Hartelijke groeten van

K. J.

-----------------------------

Geliefde vriend,

Dank voor uw broederlijke brief. Ik heb er een fragment uit gehaald en geplaatst op de website. Ja, Jakob, maar Jakob was tegen al die dingen, terwijl God voor hem was. Het gaat er paradoxaal aan toe in het leven der genade, opdat genade genade zou blijken.

Ik las gisteren nog in de 12-tallen van Kohlbrugge in een preek van Psalm 46:5, het volgende: "In de wereld hebt u angst"(volgens het Hoogduits. "In de wereld zult u verdrukking hebben" Statenvertaling) zeide de Heere tot Zijn discipelen, en dit: "In de wereld hebt u angst", zegt Hij ook nu nog tot al zijn trouwe belijders. Dat is een wonderbare goedertierenheid, dat onze Heere, Die zo'n grootmachtig Heer is, zo nauwkeurig kennis er van heeft willen nemen, hoe het met ons in de wereld gesteld is. Onze Heere bedient Zich hier van een woord, dat "drukken", "inééndrukken", "verdrukken" en "neerdrukken" betekent, en dikwerf gebruikt wordt, om het gevoel van engte, van benauwdheid ten volle te vertolken. Bijgevolg heeft onze Heere willen zeggen: In de wereld zult u een enge doortocht hebben, u zult er ternauwernood doorkomen; van alle kanten zal men u benauwen; dewijl u Mijn Naam draagt, zal men u nauwelijks zo veel ruimte laten, dat u leven en ademhalen kunt; voor en na zult u ondervinden, dat men u zal neerdrukken en verdrukken. De wereld zal zich met heel het gewicht hater overmacht op u werpen, om u te verpletteren; zij zal met haar ganse macht, die haar ten dienste staat, u achtervolgen, om u juist dan, als er geen uitweg meer schijnt te zijn, door haar list teniet te maken.
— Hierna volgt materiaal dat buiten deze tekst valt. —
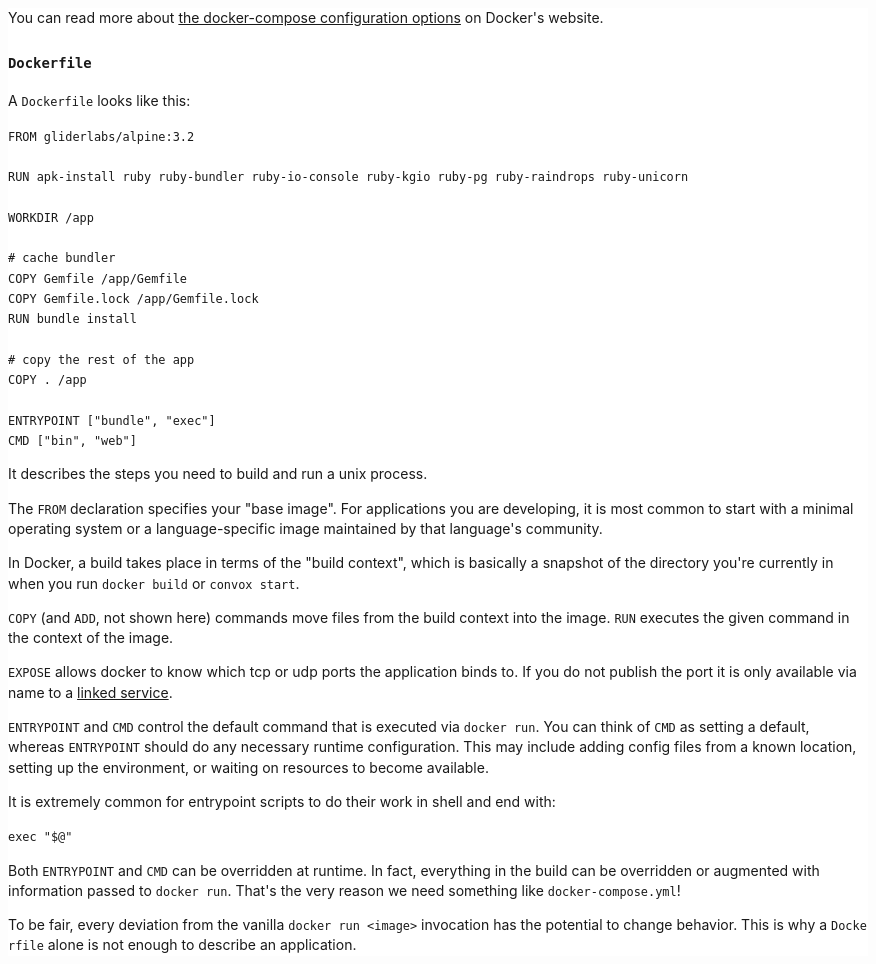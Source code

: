 You can read more about [the docker-compose configuration options][compose-conf] on Docker's website.

### `Dockerfile`

A `Dockerfile` looks like this:

    FROM gliderlabs/alpine:3.2

    RUN apk-install ruby ruby-bundler ruby-io-console ruby-kgio ruby-pg ruby-raindrops ruby-unicorn

    WORKDIR /app

    # cache bundler
    COPY Gemfile /app/Gemfile
    COPY Gemfile.lock /app/Gemfile.lock
    RUN bundle install

    # copy the rest of the app
    COPY . /app

    ENTRYPOINT ["bundle", "exec"]
    CMD ["bin", "web"]

It describes the steps you need to build and run a unix process.

The `FROM` declaration specifies your "base image".
For applications you are developing, it is most common to start with a minimal operating
system or a language-specific image maintained by that language's community.

In Docker, a build takes place in terms of the "build context", which is basically a
snapshot of the directory you're currently in when you run `docker build` or `convox start`.

`COPY` (and `ADD`, not shown here) commands move files from the build context into the
image. `RUN` executes the given command in the context of the image.

`EXPOSE` allows docker to know which tcp or udp ports the application binds to.
If you do not publish the port it is only available via name to a [linked service][docker-links].



`ENTRYPOINT` and `CMD` control the default command that is executed via `docker run`.
You can think of `CMD` as setting a default, whereas `ENTRYPOINT` should do any
necessary runtime configuration. This may include adding config files from a known
location, setting up the environment, or waiting on resources to become available.

It is extremely common for entrypoint scripts to do their work in shell and end with:

    exec "$@"

Both `ENTRYPOINT` and `CMD` can be overridden at runtime. In fact, everything in the
build can be overridden or augmented with information passed to `docker run`.
That's the very reason we need something like `docker-compose.yml`!

To be fair, every deviation from the vanilla `docker run <image>` invocation has the potential
to change behavior.
This is why a `Dockerfile` alone is not enough to describe an application.


[cli]: /docs/getting-started
[docker]: https://docs.docker.com/installation/
[compose]: https://docs.docker.com/compose/
[foreman]: https://github.com/ddollar/foreman
[docker-run]: https://docs.docker.com/docker/
[docker-hub]: https://hub.docker.com/
[compose-conf]: https://docs.docker.com/compose/yml
[dockerfile-ref]: http://docs.docker.com/reference/builder/
[docker-ug]: https://docs.docker.com/userguide/dockerimages/#building-an-image-from-a-dockerfile
[dev-prod]: http://12factor.net/dev-prod-parity
[12fac-oneoff]: http://12factor.net/admin-processes
[docker-links]: https://docs.docker.com/userguide/dockerlinks/
[rack-github]: https://github.com/convox/rack
[issues-github]: https://github.com/convox/convox.github.io/issues/new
Liefde en welwillendheid, gastvrijheid en hulp zult u in de wereld niet vinden; niemand zal in uw nood medelijden met u hebben, niemand u in uw verlegenheid barmhartigheid betonen De wereld heeft het haar lief en zal u haten, omdat u niet van de wereld zijt, maar Ik u heb uitverkoren uit de wereld.

Onder "wereld" verstaat de Heere voornamelijk hen, die als uit werken rechtvaardig willen zijn. Deze verdrukken daarom de heiligen en uitverkorenen des Heeren, omdat des Heeren heiligen en uitverkorenen hun een doorn in het oog zijn. Immers de rechtvaardigen des Heeren zijn een voortdurende bestraffing voor zo'n wereld. De wereld zelf toch gevoelt het wel, dat haar voorgewende vroomheid niet deugt, dat zij huichelarij bedrijft; dat zij het licht haat en tot het licht niet wil komen, opdat haar werken niet bestraft worden, dat zij niet in God gedaan zijn. Vandaar wil nu zo'n wereld graag Gods rechtvaardigen uit haar midden weg hebben; daarom drijft zij hen zo in de engte, dringt en drukt hen van alle zijden, en heeft allerlei listen bij de hand, om van hen zulke mensen te maken, die niet waard zijn, dat de aarde hen langer drage.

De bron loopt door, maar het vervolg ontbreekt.